Fernverkehrskonzession
Eine gemeinsame Lösung von SBB und BLS bleibt möglich
Das BAV hat die Fernverkehrskonzession der SBB um zwei Jahre verlängert und will bis Mitte 2018 entscheiden, wer danach welche Linien betreiben darf.

Das Bundesamt für Verkehr (BAV) hat das Konsultationsverfahren über die Erteilung von Fernverkehrskonzessionen eröffnet.
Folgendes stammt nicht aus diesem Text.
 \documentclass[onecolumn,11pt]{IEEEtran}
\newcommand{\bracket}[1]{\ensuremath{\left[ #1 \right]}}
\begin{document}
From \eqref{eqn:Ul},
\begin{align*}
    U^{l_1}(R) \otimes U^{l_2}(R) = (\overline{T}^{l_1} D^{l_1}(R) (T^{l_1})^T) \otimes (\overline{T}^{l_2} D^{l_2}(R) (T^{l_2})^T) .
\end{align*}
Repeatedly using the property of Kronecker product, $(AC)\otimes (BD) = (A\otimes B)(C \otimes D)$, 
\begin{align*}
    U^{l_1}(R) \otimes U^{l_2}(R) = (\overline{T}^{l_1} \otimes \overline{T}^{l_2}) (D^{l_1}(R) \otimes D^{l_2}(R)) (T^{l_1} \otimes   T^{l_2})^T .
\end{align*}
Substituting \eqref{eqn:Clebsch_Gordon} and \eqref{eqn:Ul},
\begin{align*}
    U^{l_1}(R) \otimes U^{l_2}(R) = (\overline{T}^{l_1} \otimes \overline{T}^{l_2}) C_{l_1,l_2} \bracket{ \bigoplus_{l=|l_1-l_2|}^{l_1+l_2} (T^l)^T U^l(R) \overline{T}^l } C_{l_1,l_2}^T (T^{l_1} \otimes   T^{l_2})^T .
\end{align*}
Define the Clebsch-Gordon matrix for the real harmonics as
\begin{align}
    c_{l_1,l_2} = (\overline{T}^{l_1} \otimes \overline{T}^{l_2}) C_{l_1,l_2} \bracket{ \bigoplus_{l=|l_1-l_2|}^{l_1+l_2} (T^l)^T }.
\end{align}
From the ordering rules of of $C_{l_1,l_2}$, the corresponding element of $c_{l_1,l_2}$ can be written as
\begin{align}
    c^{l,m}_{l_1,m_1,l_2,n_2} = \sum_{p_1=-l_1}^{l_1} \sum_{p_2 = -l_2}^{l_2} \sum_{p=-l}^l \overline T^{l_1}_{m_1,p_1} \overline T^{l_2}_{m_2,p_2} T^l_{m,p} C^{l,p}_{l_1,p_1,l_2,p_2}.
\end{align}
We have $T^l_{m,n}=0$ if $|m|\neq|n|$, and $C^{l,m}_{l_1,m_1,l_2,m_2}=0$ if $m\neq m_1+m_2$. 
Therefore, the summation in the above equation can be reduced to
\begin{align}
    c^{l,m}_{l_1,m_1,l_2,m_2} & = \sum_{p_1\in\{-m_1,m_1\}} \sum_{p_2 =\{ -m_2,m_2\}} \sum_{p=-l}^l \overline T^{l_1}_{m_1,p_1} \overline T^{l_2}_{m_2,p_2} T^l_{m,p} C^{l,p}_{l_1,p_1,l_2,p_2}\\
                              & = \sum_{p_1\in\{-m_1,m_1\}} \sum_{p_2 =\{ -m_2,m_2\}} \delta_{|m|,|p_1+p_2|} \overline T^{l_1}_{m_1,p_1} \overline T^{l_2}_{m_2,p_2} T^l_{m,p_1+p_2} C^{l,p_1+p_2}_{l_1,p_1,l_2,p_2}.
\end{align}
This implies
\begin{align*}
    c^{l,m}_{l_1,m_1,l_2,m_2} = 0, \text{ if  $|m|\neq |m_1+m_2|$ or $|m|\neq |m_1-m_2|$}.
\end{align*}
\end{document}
Wie der SEV, schon immer betonte, würde eine allfällige Veränderung in diesem Bereich schwerwiegende Konsequenzen mit sich bringen und eine vertiefte Analyse erfordern.
Der SEV ist der Ansicht, dass der SBB und der BLS bis Juli 2018 genügend Zeit bleibt, um eine einvernehmliche Lösung zu finden und so die Fragmentierung des Fernverkehrs zu verhindern.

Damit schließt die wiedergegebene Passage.